Jedes Jahr werden beim Mähen der Wiesen rund 100 000 Rehkitze verletzt oder sie sterben. Mit ihrer Drohne schwebt Sabrina Augenstein deshalb schon frühmorgens über die Felder und bewahrt Wildtiere vor dem Tod.
29. Juni 2023
7 Minuten Lesezeit
Text: Eva Goldschald — Fotos: Lisa Mader

Am Vortag hat es nicht geregnet. Trotzdem ist die Luft feucht. Der Morgentau glänzt, als die ersten Sonnenstrahlen auf Blätter und Blüten scheinen. Wenige Autos sind auf den Straßen unterwegs. In der Ferne schreit ein Uhu, ringsum begrüßen Vögel mit ihrem Gesang den Tag. Weite Felder mit Raps, hüfthoch gewachsene Blumenwiesen und dazwischen alleinstehende Höfe, dahinter Alpenpanorama. Am Feldrand irgendwo im oberbayerischen Teisendorf steht Sabrina Augenstein. Sie trägt Gummistiefel, darüber eine schwarze Regenhose, ein Fleece unter die grüne Jacke gezogen. Für Ende Mai sind die Morgenstunden kalt und klamm. Sie wirkt etwas nervös, obwohl in dem, was sie gleich tun wird, bereits seit Jahren Routine hat. 

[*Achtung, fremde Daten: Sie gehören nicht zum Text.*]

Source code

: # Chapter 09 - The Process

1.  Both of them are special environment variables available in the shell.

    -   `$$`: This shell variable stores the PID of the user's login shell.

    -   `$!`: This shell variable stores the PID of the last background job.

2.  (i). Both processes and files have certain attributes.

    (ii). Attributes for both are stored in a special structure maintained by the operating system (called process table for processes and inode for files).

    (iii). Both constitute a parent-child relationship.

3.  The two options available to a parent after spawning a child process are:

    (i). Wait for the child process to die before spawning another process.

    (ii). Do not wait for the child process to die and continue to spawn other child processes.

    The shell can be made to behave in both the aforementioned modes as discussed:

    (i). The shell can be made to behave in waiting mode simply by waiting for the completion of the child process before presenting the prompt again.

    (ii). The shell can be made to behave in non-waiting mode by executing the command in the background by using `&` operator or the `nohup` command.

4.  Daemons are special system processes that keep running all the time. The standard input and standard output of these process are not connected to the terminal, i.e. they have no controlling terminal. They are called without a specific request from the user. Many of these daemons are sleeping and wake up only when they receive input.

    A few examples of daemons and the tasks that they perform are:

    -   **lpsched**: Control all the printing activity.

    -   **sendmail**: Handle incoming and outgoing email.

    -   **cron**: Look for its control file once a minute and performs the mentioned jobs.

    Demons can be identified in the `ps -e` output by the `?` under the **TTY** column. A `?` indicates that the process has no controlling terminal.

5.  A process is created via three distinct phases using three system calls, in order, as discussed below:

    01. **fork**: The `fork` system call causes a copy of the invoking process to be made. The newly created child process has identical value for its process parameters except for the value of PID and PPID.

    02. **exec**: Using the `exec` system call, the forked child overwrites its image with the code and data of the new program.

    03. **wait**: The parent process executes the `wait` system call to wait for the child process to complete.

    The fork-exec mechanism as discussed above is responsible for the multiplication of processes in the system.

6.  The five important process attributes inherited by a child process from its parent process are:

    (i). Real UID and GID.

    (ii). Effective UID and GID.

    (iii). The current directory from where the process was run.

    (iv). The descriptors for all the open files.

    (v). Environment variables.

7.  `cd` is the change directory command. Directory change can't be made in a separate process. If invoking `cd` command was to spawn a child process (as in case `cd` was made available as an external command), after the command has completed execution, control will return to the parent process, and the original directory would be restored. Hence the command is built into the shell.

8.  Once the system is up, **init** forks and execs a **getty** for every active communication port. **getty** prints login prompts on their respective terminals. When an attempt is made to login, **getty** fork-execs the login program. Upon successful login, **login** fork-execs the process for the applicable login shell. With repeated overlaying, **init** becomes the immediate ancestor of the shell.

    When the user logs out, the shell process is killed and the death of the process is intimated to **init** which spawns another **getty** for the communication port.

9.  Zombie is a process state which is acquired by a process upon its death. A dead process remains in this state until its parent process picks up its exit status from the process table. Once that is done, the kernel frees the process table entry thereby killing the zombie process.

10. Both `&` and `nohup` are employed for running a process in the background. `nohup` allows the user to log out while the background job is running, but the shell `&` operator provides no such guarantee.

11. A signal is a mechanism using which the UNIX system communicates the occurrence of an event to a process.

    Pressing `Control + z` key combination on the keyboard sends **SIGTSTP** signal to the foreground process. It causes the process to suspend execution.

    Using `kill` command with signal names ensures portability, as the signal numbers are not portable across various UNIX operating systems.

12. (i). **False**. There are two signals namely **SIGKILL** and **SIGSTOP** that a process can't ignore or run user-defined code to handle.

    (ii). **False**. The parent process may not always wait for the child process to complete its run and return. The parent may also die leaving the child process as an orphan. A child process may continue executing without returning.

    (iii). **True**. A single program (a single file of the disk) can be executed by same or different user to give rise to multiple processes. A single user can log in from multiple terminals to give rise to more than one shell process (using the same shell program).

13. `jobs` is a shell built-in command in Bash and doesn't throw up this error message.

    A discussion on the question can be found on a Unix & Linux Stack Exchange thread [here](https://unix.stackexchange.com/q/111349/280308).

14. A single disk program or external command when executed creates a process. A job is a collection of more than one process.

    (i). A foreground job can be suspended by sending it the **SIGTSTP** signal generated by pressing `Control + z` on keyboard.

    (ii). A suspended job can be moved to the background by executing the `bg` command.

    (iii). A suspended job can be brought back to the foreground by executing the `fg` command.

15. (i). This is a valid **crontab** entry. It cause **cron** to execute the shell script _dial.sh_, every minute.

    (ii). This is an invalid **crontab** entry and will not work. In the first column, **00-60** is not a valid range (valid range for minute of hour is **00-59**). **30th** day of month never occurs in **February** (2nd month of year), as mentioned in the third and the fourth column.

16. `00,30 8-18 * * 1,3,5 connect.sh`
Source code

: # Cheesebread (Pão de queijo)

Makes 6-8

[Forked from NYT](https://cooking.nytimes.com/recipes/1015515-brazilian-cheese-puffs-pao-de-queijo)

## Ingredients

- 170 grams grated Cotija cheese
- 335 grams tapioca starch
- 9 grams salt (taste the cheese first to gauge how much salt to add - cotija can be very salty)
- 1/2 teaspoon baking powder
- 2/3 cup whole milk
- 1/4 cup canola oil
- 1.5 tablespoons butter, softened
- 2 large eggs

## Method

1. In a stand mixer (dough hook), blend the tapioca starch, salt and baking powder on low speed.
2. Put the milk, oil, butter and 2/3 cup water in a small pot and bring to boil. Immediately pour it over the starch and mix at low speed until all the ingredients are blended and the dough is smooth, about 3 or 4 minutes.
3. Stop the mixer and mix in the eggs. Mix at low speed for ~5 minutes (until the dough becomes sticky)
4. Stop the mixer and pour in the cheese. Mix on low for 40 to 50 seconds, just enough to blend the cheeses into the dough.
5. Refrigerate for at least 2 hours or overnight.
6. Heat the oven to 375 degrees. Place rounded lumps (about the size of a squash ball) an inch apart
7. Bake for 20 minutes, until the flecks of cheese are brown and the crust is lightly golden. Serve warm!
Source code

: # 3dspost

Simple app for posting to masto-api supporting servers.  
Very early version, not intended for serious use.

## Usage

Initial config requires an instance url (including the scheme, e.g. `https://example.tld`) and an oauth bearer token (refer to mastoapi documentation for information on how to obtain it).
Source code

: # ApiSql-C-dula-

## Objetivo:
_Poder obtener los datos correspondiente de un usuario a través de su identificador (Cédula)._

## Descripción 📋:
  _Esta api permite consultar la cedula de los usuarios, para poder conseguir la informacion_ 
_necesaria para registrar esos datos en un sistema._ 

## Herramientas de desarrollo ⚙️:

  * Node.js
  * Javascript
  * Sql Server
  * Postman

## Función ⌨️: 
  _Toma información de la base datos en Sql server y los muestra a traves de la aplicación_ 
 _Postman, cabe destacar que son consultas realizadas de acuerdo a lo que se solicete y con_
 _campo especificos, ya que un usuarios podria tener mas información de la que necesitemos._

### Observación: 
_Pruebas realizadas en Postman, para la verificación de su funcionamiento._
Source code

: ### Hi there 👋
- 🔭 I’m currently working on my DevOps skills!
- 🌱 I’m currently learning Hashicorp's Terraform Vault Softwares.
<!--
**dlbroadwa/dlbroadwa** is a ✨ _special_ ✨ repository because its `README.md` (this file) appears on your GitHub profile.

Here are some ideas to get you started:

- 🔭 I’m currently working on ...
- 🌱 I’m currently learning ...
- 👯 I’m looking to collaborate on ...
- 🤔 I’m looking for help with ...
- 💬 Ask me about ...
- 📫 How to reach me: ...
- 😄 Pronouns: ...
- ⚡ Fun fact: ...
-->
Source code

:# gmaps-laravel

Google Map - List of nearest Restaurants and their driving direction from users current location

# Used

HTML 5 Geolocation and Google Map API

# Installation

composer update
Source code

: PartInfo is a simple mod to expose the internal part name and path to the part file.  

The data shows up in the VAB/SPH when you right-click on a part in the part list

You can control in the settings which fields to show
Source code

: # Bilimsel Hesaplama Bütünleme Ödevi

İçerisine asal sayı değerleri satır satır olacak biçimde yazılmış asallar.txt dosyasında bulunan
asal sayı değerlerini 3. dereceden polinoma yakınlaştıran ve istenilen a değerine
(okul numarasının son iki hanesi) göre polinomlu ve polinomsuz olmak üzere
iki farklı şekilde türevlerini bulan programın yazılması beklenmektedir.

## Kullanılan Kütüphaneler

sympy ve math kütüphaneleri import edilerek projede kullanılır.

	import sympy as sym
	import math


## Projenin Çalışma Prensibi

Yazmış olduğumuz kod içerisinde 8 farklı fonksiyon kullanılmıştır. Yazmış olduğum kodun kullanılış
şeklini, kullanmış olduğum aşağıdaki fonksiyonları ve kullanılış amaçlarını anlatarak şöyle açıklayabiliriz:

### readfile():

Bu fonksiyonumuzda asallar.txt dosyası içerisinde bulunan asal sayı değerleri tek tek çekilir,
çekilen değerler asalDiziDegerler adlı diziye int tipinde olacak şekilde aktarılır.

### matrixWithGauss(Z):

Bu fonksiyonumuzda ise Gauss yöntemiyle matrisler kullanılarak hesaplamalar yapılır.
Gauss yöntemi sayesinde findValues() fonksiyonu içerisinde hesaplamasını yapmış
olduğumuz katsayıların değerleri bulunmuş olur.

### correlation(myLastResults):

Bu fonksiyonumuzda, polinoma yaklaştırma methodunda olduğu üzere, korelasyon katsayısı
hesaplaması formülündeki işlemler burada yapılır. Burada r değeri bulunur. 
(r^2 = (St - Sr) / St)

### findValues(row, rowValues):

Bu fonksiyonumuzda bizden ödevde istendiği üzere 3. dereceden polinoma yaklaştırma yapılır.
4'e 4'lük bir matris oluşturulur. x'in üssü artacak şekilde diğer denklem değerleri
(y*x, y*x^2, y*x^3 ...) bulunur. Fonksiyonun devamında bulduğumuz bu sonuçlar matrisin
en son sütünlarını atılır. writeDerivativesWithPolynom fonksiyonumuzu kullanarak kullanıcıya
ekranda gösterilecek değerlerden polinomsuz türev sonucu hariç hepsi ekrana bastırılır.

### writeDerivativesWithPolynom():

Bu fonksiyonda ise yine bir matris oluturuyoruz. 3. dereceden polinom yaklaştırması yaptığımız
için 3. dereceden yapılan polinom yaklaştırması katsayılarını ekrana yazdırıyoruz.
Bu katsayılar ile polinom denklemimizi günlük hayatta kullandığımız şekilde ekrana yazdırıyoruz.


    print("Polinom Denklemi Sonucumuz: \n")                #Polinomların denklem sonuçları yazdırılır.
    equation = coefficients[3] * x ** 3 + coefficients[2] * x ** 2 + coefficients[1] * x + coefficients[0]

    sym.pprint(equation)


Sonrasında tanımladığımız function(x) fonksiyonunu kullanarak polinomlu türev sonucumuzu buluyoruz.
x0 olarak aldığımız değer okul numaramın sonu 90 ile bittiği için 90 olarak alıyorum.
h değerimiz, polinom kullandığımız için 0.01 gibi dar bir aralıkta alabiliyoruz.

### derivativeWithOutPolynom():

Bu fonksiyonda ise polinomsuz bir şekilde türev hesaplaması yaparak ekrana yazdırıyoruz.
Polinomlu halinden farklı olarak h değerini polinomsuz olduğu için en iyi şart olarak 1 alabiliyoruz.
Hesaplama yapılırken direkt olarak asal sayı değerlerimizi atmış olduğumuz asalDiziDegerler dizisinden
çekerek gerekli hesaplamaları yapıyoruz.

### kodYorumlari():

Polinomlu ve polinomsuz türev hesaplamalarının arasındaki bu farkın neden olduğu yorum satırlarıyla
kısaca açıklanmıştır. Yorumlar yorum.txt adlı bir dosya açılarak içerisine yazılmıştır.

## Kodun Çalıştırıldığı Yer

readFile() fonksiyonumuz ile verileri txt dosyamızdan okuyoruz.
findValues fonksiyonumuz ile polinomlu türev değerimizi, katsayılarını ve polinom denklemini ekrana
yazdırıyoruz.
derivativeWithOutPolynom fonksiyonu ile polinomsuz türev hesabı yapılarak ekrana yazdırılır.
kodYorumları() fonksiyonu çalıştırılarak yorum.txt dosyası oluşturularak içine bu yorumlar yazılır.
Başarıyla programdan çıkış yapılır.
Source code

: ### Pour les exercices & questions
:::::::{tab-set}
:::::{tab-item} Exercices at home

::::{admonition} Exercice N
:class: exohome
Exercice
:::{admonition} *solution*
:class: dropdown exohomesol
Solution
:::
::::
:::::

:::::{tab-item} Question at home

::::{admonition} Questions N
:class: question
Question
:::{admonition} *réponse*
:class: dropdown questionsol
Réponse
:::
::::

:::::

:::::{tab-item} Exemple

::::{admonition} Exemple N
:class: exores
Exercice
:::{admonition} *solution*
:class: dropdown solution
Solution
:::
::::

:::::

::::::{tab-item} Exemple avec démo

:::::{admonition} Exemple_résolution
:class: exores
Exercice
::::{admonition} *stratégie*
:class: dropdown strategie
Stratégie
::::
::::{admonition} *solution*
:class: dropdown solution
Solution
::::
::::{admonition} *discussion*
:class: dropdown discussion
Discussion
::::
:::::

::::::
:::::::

Neben ihr wartet ein Bauer mit seinem Sohn und zwei Helferinnen. Sie alle haben an diesem Morgen eine gemeinsame Mission: Rehkitze vor dem Tod retten. Vor gut eineinhalb Jahren gründete Sabrina Augenstein den Verein Drohnenprojekt Leben retten, der sich komplett aus Spenden finanziert. Damit hat sie es sich zur Aufgabe gemacht, Rehkitze, Hasenkinder und andere Tiere, die in den Feldern Schutz suchen, vor dem Mähtod zu retten. „Als Jugendliche fand ich ein Rehkitz am Feld. Es hatte nur noch zwei Beine, die Hinterläufe waren abgetrennt. Das Rehkitz kam unter die Mähmaschine, der Bauer hatte davon nichts mitbekommen.“ Dieses Erlebnis prägte Augenstein so stark, dass sie sich entschloss, Rehkitze vor diesem Schicksal zu bewahren. 2018 startete sie erstmals mit der Rettung. Damals noch gemeinsam mit dem Tierschutzring Traunstein, durch den sie auch die ersten beiden Drohnen finanzieren konnte.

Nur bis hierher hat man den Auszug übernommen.